Without the pictures, output all of the data exactly.

Information given →
- - -

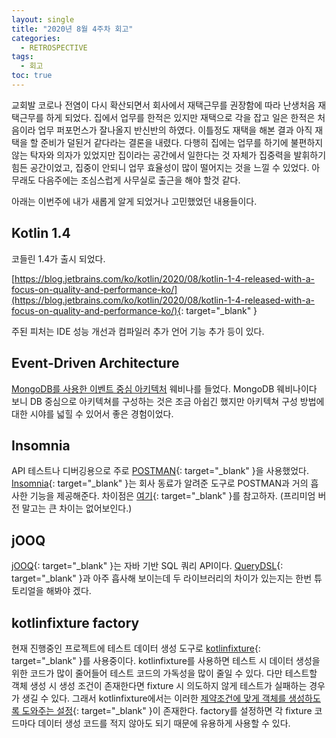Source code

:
 ```yaml
---
layout: single
title: "2020년 8월 4주차 회고"
categories:
  - RETROSPECTIVE
tags:
  - 회고
toc: true
---
```


교회발 코로나 전염이 다시 확산되면서 회사에서 재택근무를 권장함에 따라 난생처음 재택근무를 하게 되었다. 집에서 업무를 한적은 있지만 재택으로 각을 잡고 일은 한적은 처음이라 업무 퍼포먼스가 잘나올지 반신반의 하였다. 이틀정도 재택을 해본 결과 아직 재택을 할 준비가 덜된거 같다라는 결론을 내렸다. 다행히 집에는 업무를 하기에 불편하지 않는 탁자와 의자가 있었지만 집이라는 공간에서 일한다는 것 자체가 집중력을 발휘하기 힘든 공간이었고, 집중이 안되니 업무 효율성이 많이 떨어지는 것을 느낄 수 있었다. 아무래도 다음주에는 조심스럽게 사무실로 출근을 해야 할것 같다.

아래는 이번주에 내가 새롭게 알게 되었거나 고민했었던 내용들이다.

## Kotlin 1.4

코들린 1.4가 출시 되었다. 

[https://blog.jetbrains.com/ko/kotlin/2020/08/kotlin-1-4-released-with-a-focus-on-quality-and-performance-ko/](https://blog.jetbrains.com/ko/kotlin/2020/08/kotlin-1-4-released-with-a-focus-on-quality-and-performance-ko/){: target="\_blank" }

주된 피처는 IDE 성능 개선과 컴파일러 추가 언어 기능 추가 등이 있다.

## Event-Driven Architecture

[MongoDB를 사용한 이벤트 중심 아키텍처](https://www.mongodb.com/presentations/-mongodb-event-driven-webinar-recording) 웨비나를 들었다. MongoDB 웨비나이다 보니 DB 중심으로 아키텍쳐를 구성하는 것은 조금 아쉽긴 했지만 아키텍쳐 구성 방법에 대한 시야를 넓힐 수 있어서 좋은 경험이었다.

## Insomnia

API 테스트나 디버깅용으로 주로 [POSTMAN](https://www.postman.com/){: target="\_blank" }을 사용했었다. [Insomnia](https://insomnia.rest){: target="\_blank" }는 회사 동료가 알려준 도구로 POSTMAN과 거의 흡사한 기능을 제공해준다. 차이점은 [여기](https://gist.github.com/samoshkin/c0a2c0dd85b1d5b02d893a0f6ac0e93c){: target="\_blank" }를 참고하자. (프리미엄 버전 말고는 큰 차이는 없어보인다.)

## jOOQ

[jOOQ](https://www.jooq.org){: target="\_blank" }는 자바 기반 SQL 쿼리 API이다. [QueryDSL](https://github.com/querydsl/querydsl){: target="\_blank" }과 아주 흡사해 보이는데 두 라이브러리의 차이가 있는지는 한번 튜토리얼을 해봐야 겠다.

## kotlinfixture factory

현재 진행중인 프로젝트에 테스트 데이터 생성 도구로 [kotlinfixture](https://github.com/appmattus/kotlinfixture){: target="\_blank" }를 사용중이다. kotlinfixture를 사용하면 테스트 시 데이터 생성을 위한 코드가 많이 줄어들어 테스트 코드의 가독성을 많이 줄일 수 있다. 다만 테스트할 객체 생성 시 생성 조건이 존재한다면 fixture 시 의도하지 않게 테스트가 실패하는 경우가 생길 수 있다. 그래서 kotlinfixture에서는 이러한 [제약조건에 맞게 객체를 생성하도록 도와주는 설정](https://github.com/appmattus/kotlinfixture/blob/main/fixture/configuration-options.adoc){: target="\_blank" }이 존재한다. factory를 설정하면 각 fixture 코드마다 데이터 생성 코드를 적지 않아도 되기 때문에 유용하게 사용할 수 있다.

- - -

Answer below →
Source code

:
 ```yaml
---
layout: single
title: "2020년 8월 4주차 회고"
categories:
  - RETROSPECTIVE
tags:
  - 회고
toc: true
---
```


교회발 코로나 전염이 다시 확산되면서 회사에서 재택근무를 권장함에 따라 난생처음 재택근무를 하게 되었다. 집에서 업무를 한적은 있지만 재택으로 각을 잡고 일은 한적은 처음이라 업무 퍼포먼스가 잘나올지 반신반의 하였다. 이틀정도 재택을 해본 결과 아직 재택을 할 준비가 덜된거 같다라는 결론을 내렸다. 다행히 집에는 업무를 하기에 불편하지 않는 탁자와 의자가 있었지만 집이라는 공간에서 일한다는 것 자체가 집중력을 발휘하기 힘든 공간이었고, 집중이 안되니 업무 효율성이 많이 떨어지는 것을 느낄 수 있었다. 아무래도 다음주에는 조심스럽게 사무실로 출근을 해야 할것 같다.

아래는 이번주에 내가 새롭게 알게 되었거나 고민했었던 내용들이다.

## Kotlin 1.4

코들린 1.4가 출시 되었다. 

[https://blog.jetbrains.com/ko/kotlin/2020/08/kotlin-1-4-released-with-a-focus-on-quality-and-performance-ko/](https://blog.jetbrains.com/ko/kotlin/2020/08/kotlin-1-4-released-with-a-focus-on-quality-and-performance-ko/){: target="\_blank" }

주된 피처는 IDE 성능 개선과 컴파일러 추가 언어 기능 추가 등이 있다.

## Event-Driven Architecture

[MongoDB를 사용한 이벤트 중심 아키텍처](https://www.mongodb.com/presentations/-mongodb-event-driven-webinar-recording) 웨비나를 들었다. MongoDB 웨비나이다 보니 DB 중심으로 아키텍쳐를 구성하는 것은 조금 아쉽긴 했지만 아키텍쳐 구성 방법에 대한 시야를 넓힐 수 있어서 좋은 경험이었다.

## Insomnia

API 테스트나 디버깅용으로 주로 [POSTMAN](https://www.postman.com/){: target="\_blank" }을 사용했었다. [Insomnia](https://insomnia.rest){: target="\_blank" }는 회사 동료가 알려준 도구로 POSTMAN과 거의 흡사한 기능을 제공해준다. 차이점은 [여기](https://gist.github.com/samoshkin/c0a2c0dd85b1d5b02d893a0f6ac0e93c){: target="\_blank" }를 참고하자. (프리미엄 버전 말고는 큰 차이는 없어보인다.)

## jOOQ

[jOOQ](https://www.jooq.org){: target="\_blank" }는 자바 기반 SQL 쿼리 API이다. [QueryDSL](https://github.com/querydsl/querydsl){: target="\_blank" }과 아주 흡사해 보이는데 두 라이브러리의 차이가 있는지는 한번 튜토리얼을 해봐야 겠다.

## kotlinfixture factory

현재 진행중인 프로젝트에 테스트 데이터 생성 도구로 [kotlinfixture](https://github.com/appmattus/kotlinfixture){: target="\_blank" }를 사용중이다. kotlinfixture를 사용하면 테스트 시 데이터 생성을 위한 코드가 많이 줄어들어 테스트 코드의 가독성을 많이 줄일 수 있다. 다만 테스트할 객체 생성 시 생성 조건이 존재한다면 fixture 시 의도하지 않게 테스트가 실패하는 경우가 생길 수 있다. 그래서 kotlinfixture에서는 이러한 [제약조건에 맞게 객체를 생성하도록 도와주는 설정](https://github.com/appmattus/kotlinfixture/blob/main/fixture/configuration-options.adoc){: target="\_blank" }이 존재한다. factory를 설정하면 각 fixture 코드마다 데이터 생성 코드를 적지 않아도 되기 때문에 유용하게 사용할 수 있다.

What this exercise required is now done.